About Sherry Coben 77 Articles
A comedy writer who created the 1980s hit show Kate & Allie, Sherry Coben — tired of malingering in development hell — has enjoyed coaching a high school ComedySportz team in SoCal, making a no-budget, high-ambition webisode series, and biting the hand that feeds her.

9 Comments on Toy Story 3 (2010) -vs- Toy Story 2 (1999)

  1. I did a little searching for this topic after we posted our review. Very well written. Although I’m more partial to number 2, you bring up most of the same great points my counterpart did about number 3.

    If you don’t mind self-promotion please check out our review here:

  2. I LOVE Toy Story 2; I grew up with it and I’ve seen it a bajillion times, like the original. However, Toy Story 3 definitely outdoes it for me. For years, people have talked about Jessie’s song as being the emotional highlight in the franchise, and they were right (although I also got emotional during the scene where Buzz tried to convince Woody to come back to Andy). However, Toy Story 3 as an entire film equals (and perhaps surpasses) that sequence, simply because it is now actually happening to Woody, Buzz, and all the other beloved toys.
    This movie had it all: great story, characters, action, humor, emotional depth. I was thoroughly happy and satisfied after seeing it, especially having grown up with the first two films. The incinerator scene, as well as the “claw” aftermath” gives me goosebumps, and they are my favorite parts of the film.
    I love all 3 films pretty much equally, with the first one (currently) being my favorite. However, if it’s Toy Story 2 vs. Toy Story 3, Toy Story 3 takes the cake for me.
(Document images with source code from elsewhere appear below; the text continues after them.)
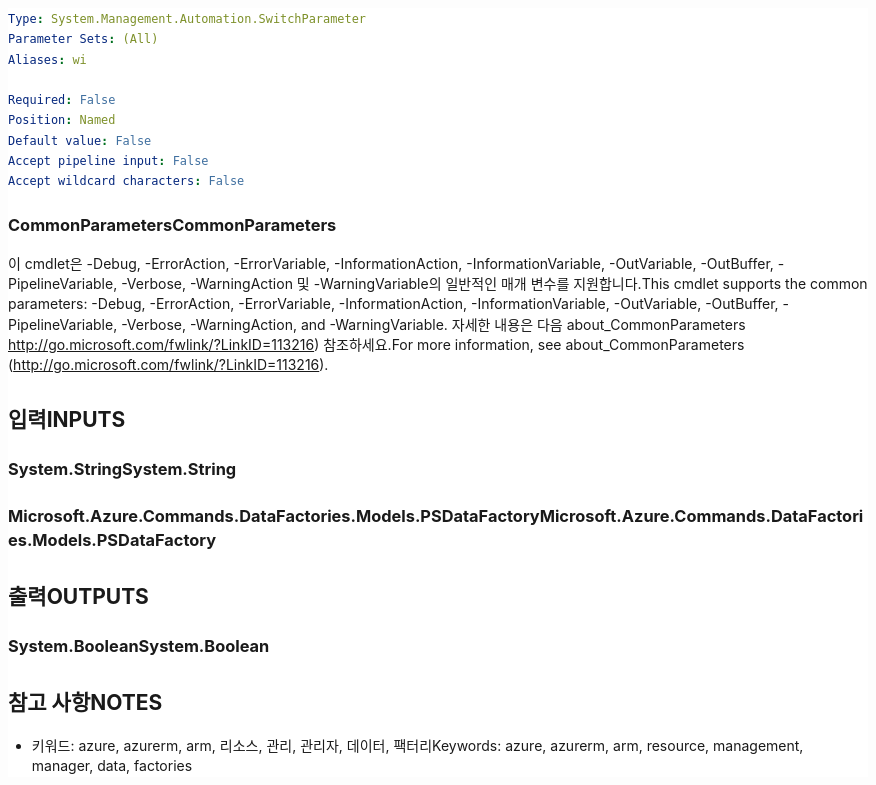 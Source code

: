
 ```yaml
Type: System.Management.Automation.SwitchParameter
Parameter Sets: (All)
Aliases: wi

Required: False
Position: Named
Default value: False
Accept pipeline input: False
Accept wildcard characters: False
```

### <span data-ttu-id="38637-136">CommonParameters</span><span class="sxs-lookup"><span data-stu-id="38637-136">CommonParameters</span></span>
<span data-ttu-id="38637-137">이 cmdlet은 -Debug, -ErrorAction, -ErrorVariable, -InformationAction, -InformationVariable, -OutVariable, -OutBuffer, -PipelineVariable, -Verbose, -WarningAction 및 -WarningVariable의 일반적인 매개 변수를 지원합니다.</span><span class="sxs-lookup"><span data-stu-id="38637-137">This cmdlet supports the common parameters: -Debug, -ErrorAction, -ErrorVariable, -InformationAction, -InformationVariable, -OutVariable, -OutBuffer, -PipelineVariable, -Verbose, -WarningAction, and -WarningVariable.</span></span> <span data-ttu-id="38637-138">자세한 내용은 다음 about_CommonParameters http://go.microsoft.com/fwlink/?LinkID=113216) 참조하세요.</span><span class="sxs-lookup"><span data-stu-id="38637-138">For more information, see about_CommonParameters (http://go.microsoft.com/fwlink/?LinkID=113216).</span></span>

## <span data-ttu-id="38637-139">입력</span><span class="sxs-lookup"><span data-stu-id="38637-139">INPUTS</span></span>

### <span data-ttu-id="38637-140">System.String</span><span class="sxs-lookup"><span data-stu-id="38637-140">System.String</span></span>

### <span data-ttu-id="38637-141">Microsoft.Azure.Commands.DataFactories.Models.PSDataFactory</span><span class="sxs-lookup"><span data-stu-id="38637-141">Microsoft.Azure.Commands.DataFactories.Models.PSDataFactory</span></span>

## <span data-ttu-id="38637-142">출력</span><span class="sxs-lookup"><span data-stu-id="38637-142">OUTPUTS</span></span>

### <span data-ttu-id="38637-143">System.Boolean</span><span class="sxs-lookup"><span data-stu-id="38637-143">System.Boolean</span></span>

## <span data-ttu-id="38637-144">참고 사항</span><span class="sxs-lookup"><span data-stu-id="38637-144">NOTES</span></span>
* <span data-ttu-id="38637-145">키워드: azure, azurerm, arm, 리소스, 관리, 관리자, 데이터, 팩터리</span><span class="sxs-lookup"><span data-stu-id="38637-145">Keywords: azure, azurerm, arm, resource, management, manager, data, factories</span></span>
  3. American Girl Felicity stuffed in a box with Madeline. Berenstain Bears books sharing storage space with the entire works of Dr. Seuss. Yes, although it saddens us to tears, we (parents) are not blameless in all this growing up, getting rid of, and moving on. Like Andy’s Mom, we’ve not only helped facilitate it, we’ve even insisted on it. And why? I’ll tell you why: Because we’ve made a deal with the Devil. Please, if she abandons something from her childhood, don’t let it be me. Let it be the toys. I’ll sell out the stuffed Arthur dolls and replica show horses, as long as she doesn’t put me in the ‘donate’ box. I’ll turn her white, black and hispanic Barbies in faster than Nazi sympathizers turned in music teachers if she’ll just include me out of the rejection process.
    That bereft, grief-stricken, but half-guilty look that Andy’s Mom is struck with just before he walks out the door is brilliant, and speaks volumes.
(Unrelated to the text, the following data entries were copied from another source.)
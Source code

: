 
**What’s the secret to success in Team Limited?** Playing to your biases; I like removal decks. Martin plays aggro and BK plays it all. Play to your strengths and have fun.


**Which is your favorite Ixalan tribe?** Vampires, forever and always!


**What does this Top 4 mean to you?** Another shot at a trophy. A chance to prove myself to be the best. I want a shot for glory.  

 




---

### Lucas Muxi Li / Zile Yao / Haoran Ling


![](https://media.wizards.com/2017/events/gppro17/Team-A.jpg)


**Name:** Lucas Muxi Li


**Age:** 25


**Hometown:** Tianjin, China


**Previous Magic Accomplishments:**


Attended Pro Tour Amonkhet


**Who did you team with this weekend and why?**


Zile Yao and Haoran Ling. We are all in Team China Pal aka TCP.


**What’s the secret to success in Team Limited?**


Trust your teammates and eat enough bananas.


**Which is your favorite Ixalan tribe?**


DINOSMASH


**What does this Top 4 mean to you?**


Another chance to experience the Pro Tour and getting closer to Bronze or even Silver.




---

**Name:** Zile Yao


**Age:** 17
  4. Another very good review, Sherry. I agree with your assessments of the film. Action and/or superhero movies tend to leave me cold but movies like Toy story have a lot of heart and humor, which is all I ask from a movie. I really hope this review will make more people see this movie..

  5. Oh cant wait to watch this movie!! Great post i love reading it!
    And very nice photos! Thanks for sharing it!
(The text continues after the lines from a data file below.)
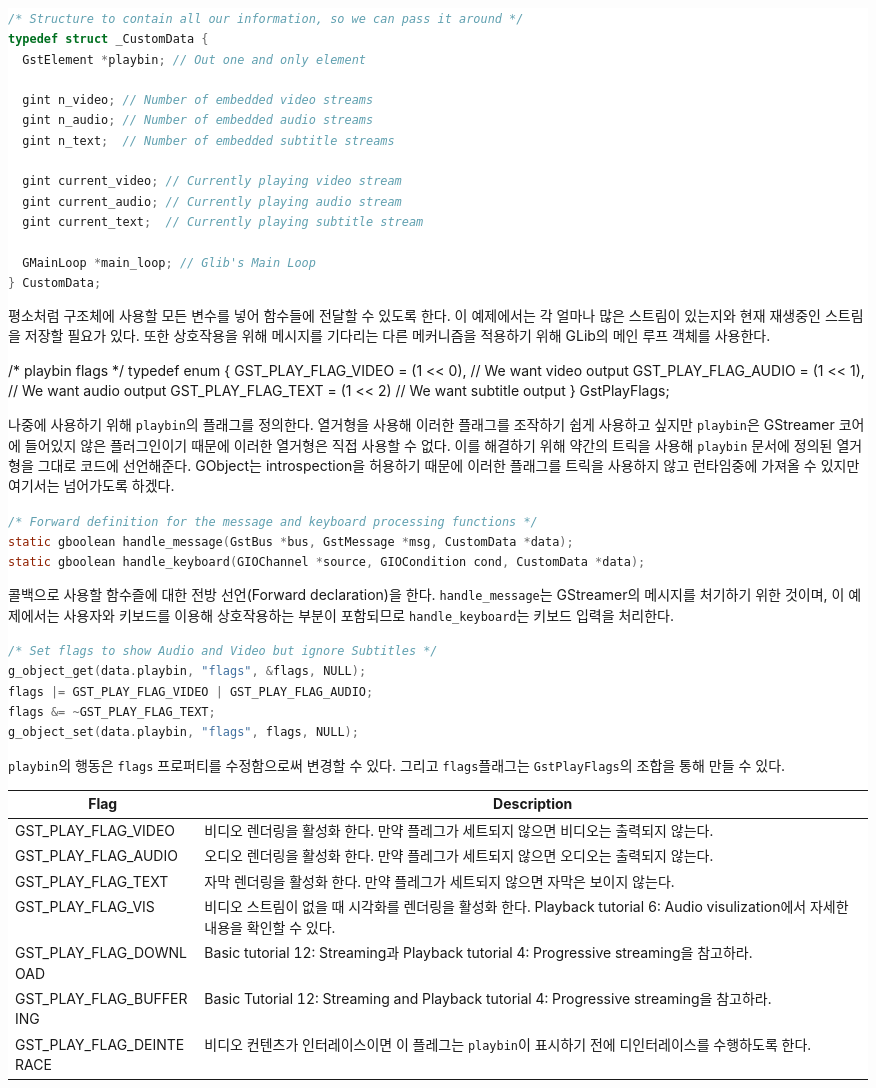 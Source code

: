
 ```c
/* Structure to contain all our information, so we can pass it around */
typedef struct _CustomData {
  GstElement *playbin; // Out one and only element

  gint n_video; // Number of embedded video streams
  gint n_audio; // Number of embedded audio streams
  gint n_text;  // Number of embedded subtitle streams

  gint current_video; // Currently playing video stream
  gint current_audio; // Currently playing audio stream
  gint current_text;  // Currently playing subtitle stream

  GMainLoop *main_loop; // Glib's Main Loop
} CustomData;
```

평소처럼 구조체에 사용할 모든 변수를 넣어 함수들에 전달할 수 있도록 한다. 이 예제에서는 각 얼마나 많은 스트림이 있는지와 현재 재생중인 스트림을 저장할 필요가 있다. 또한 상호작용을 위해 메시지를 기다리는 다른 메커니즘을 적용하기 위해 GLib의 메인 루프 객체를 사용한다.

/* playbin flags */
typedef enum {
  GST_PLAY_FLAG_VIDEO = (1 << 0), // We want video output
  GST_PLAY_FLAG_AUDIO = (1 << 1), // We want audio output
  GST_PLAY_FLAG_TEXT = (1 << 2)   // We want subtitle output
} GstPlayFlags;

나중에 사용하기 위해 `playbin`의 플래그를 정의한다. 열거형을 사용해 이러한 플래그를 조작하기 쉽게 사용하고 싶지만 `playbin`은 GStreamer 코어에 들어있지 않은 플러그인이기 때문에 이러한 열거형은 직접 사용할 수 없다. 이를 해결하기 위해 약간의 트릭을 사용해 `playbin` 문서에 정의된 열거형을 그대로 코드에 선언해준다. GObject는 introspection을 허용하기 때문에 이러한 플래그를 트릭을 사용하지 않고 런타임중에 가져올 수 있지만 여기서는 넘어가도록 하겠다.

```c
/* Forward definition for the message and keyboard processing functions */
static gboolean handle_message(GstBus *bus, GstMessage *msg, CustomData *data);
static gboolean handle_keyboard(GIOChannel *source, GIOCondition cond, CustomData *data);
```

콜백으로 사용할 함수즐에 대한 전방 선언(Forward declaration)을 한다. `handle_message`는 GStreamer의 메시지를 처기하기 위한 것이며, 이 예제에서는 사용자와 키보드를 이용해 상호작용하는 부분이 포함되므로 `handle_keyboard`는 키보드 입력을 처리한다.

```c
/* Set flags to show Audio and Video but ignore Subtitles */
g_object_get(data.playbin, "flags", &flags, NULL);
flags |= GST_PLAY_FLAG_VIDEO | GST_PLAY_FLAG_AUDIO;
flags &= ~GST_PLAY_FLAG_TEXT;
g_object_set(data.playbin, "flags", flags, NULL);
```

`playbin`의 행동은 `flags` 프로퍼티를 수정함으로써 변경할 수 있다. 그리고 `flags`플래그는 `GstPlayFlags`의 조합을 통해 만들 수 있다. 

Flag                     | Description
---                      |---
GST_PLAY_FLAG_VIDEO      | 비디오 렌더링을 활성화 한다. 만약 플레그가 세트되지 않으면 비디오는 출력되지 않는다.
GST_PLAY_FLAG_AUDIO      | 오디오 렌더링을 활성화 한다. 만약 플레그가 세트되지 않으면 오디오는 출력되지 않는다.
GST_PLAY_FLAG_TEXT       | 자막 렌더링을 활성화 한다. 만약 플레그가 세트되지 않으면 자막은 보이지 않는다.
GST_PLAY_FLAG_VIS        | 비디오 스트림이 없을 때 시각화를 렌더링을 활성화 한다. Playback tutorial 6: Audio visulization에서 자세한 내용을 확인할 수 있다.
GST_PLAY_FLAG_DOWNLOAD   | Basic tutorial 12: Streaming과 Playback tutorial 4: Progressive streaming을 참고하라.
GST_PLAY_FLAG_BUFFERING  | Basic Tutorial 12: Streaming and Playback tutorial 4: Progressive streaming을 참고하라.
GST_PLAY_FLAG_DEINTERACE | 비디오 컨텐츠가 인터레이스이면 이 플레그는 `playbin`이 표시하기 전에 디인터레이스를 수행하도록 한다.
  6. It’s a great film. Great.

  7. Thanks, Josh.

  8. I completely agree with your review. Being a child when Toy Story came out and following the movies to where I am/they are now, I developed a relationship with the characters, as most of us had. This movie was an amazing pay off for the years I followed Woody and Buzz. That said, this was by far the most entertaining movie I’ve seen in a long time. Even the credits had more plot than most action movies these days. Wonderful review, and I will be sure to keep on reading what you write!

  9. I have never cried as much in any movie as I cried during Toy Story 3. This seems like the shortest of all your reviews because it’s so simple and to the point. I agree wholeheartedly with your review. Bravo.